I still can't sync up: this is why I never attend step aerobics classes!

I've figured that some people are pretty fickle and unpredictable.
Sometimes some people don't make much sense to me either.
Why do they want to hang out with the same group of people all the time?
Don't they find that boring?

Buka wrote:
I responded by closing up, inhibiting my drummer, and learning my place, which was at the bottom. Much of my social awkwardness today is due to insecurity and lack of confidence and general timidity born from years of this brainwashing. And it is frustrating, because logically, I know that I am not at the bottom, that I am actually more intelligent, self-aware, and empathetic than many “NT” people.


Same here. I agree with what you say.
As I grew up, I tried to stop myself doing "crazy things" on my own, so that I could get a decent education without being thrown out of the place.
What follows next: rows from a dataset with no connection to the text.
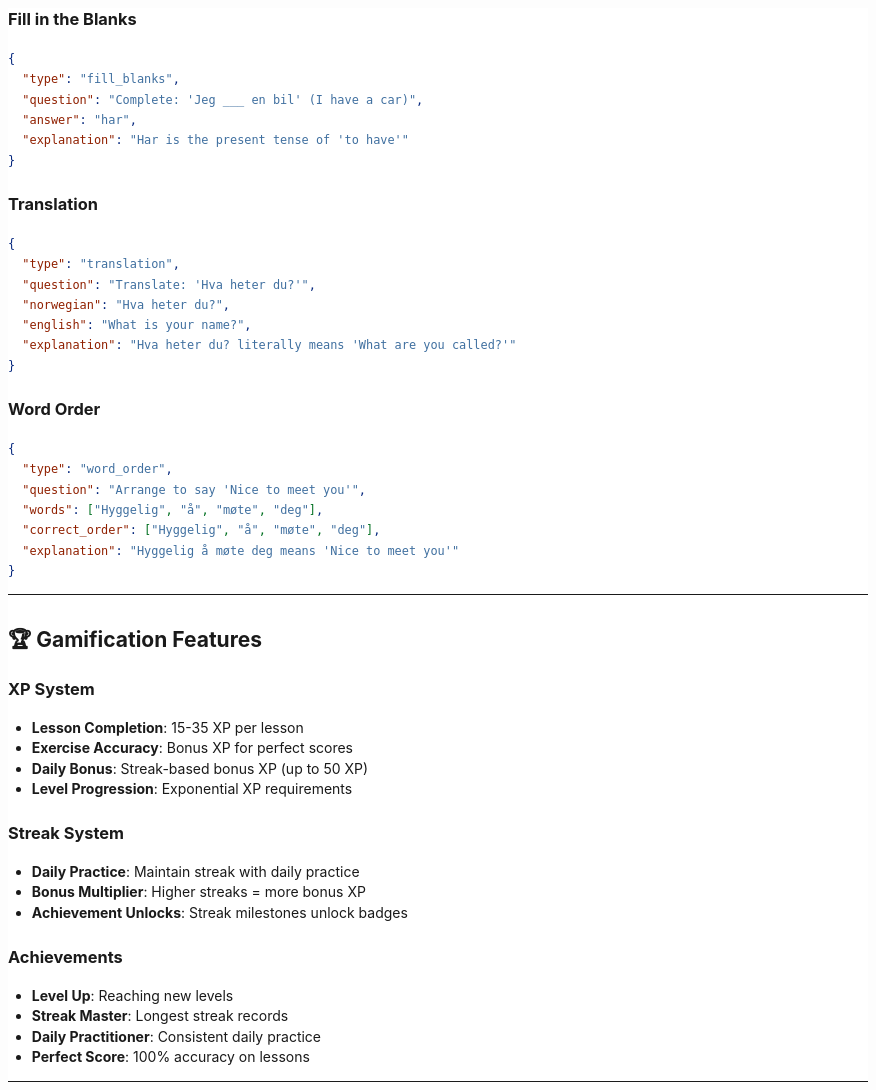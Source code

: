 ### **Fill in the Blanks**
```json
{
  "type": "fill_blanks",
  "question": "Complete: 'Jeg ___ en bil' (I have a car)",
  "answer": "har",
  "explanation": "Har is the present tense of 'to have'"
}
```

### **Translation**
```json
{
  "type": "translation",
  "question": "Translate: 'Hva heter du?'",
  "norwegian": "Hva heter du?",
  "english": "What is your name?",
  "explanation": "Hva heter du? literally means 'What are you called?'"
}
```

### **Word Order**
```json
{
  "type": "word_order",
  "question": "Arrange to say 'Nice to meet you'",
  "words": ["Hyggelig", "å", "møte", "deg"],
  "correct_order": ["Hyggelig", "å", "møte", "deg"],
  "explanation": "Hyggelig å møte deg means 'Nice to meet you'"
}
```

---

## **🏆 Gamification Features**

### **XP System**
- **Lesson Completion**: 15-35 XP per lesson
- **Exercise Accuracy**: Bonus XP for perfect scores
- **Daily Bonus**: Streak-based bonus XP (up to 50 XP)
- **Level Progression**: Exponential XP requirements

### **Streak System**
- **Daily Practice**: Maintain streak with daily practice
- **Bonus Multiplier**: Higher streaks = more bonus XP
- **Achievement Unlocks**: Streak milestones unlock badges

### **Achievements**
- **Level Up**: Reaching new levels
- **Streak Master**: Longest streak records
- **Daily Practitioner**: Consistent daily practice
- **Perfect Score**: 100% accuracy on lessons

---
Timidity from brainwashing: definitely! I learned how to be polite the hard way and sometimes overcompensated.

I soon discovered that I wasn't part of the hierarchy at all, but a completely separate entity that interacted with people on a largely passive basis. I never wanted to be part of any hierarchy or gang: I just wanted to be myself and see lots of people.

Teachers and coaches have commented that I'm very self aware and intelligent too.

I definitely know if people look lonely or need help.
I can talk to people on a one to one basis if they need practical advice.
I can be there for people if they're upset, but I don't respond in an overtly emotional way: I respond in a calm, sensible and caring way.
People appreciate this straightforward approach.

Even though I get overwhelmed by crowds (if I'm in the middle of them), I can sense the overall emotional atmosphere of a place and group very well. I can immediately sense if something feels wrong or if people are stressed. I observe people and groups interacting on the macro-scale, but find myself unable to participate in sync.

I don't get so overwhelmed by crowds if:
-I'm lecturing to them and they're all sitting in silence paying rapt attention to what I'm saying
-If I'm issuing instructions and put in charge of a small group of people and they do exactly what I say

It's the negotiating, letting someone else take the lead, conversation initiation, small-talk, spontaneous vocal participation, cooperation, compromise and general syncing up that I have extreme difficulties with.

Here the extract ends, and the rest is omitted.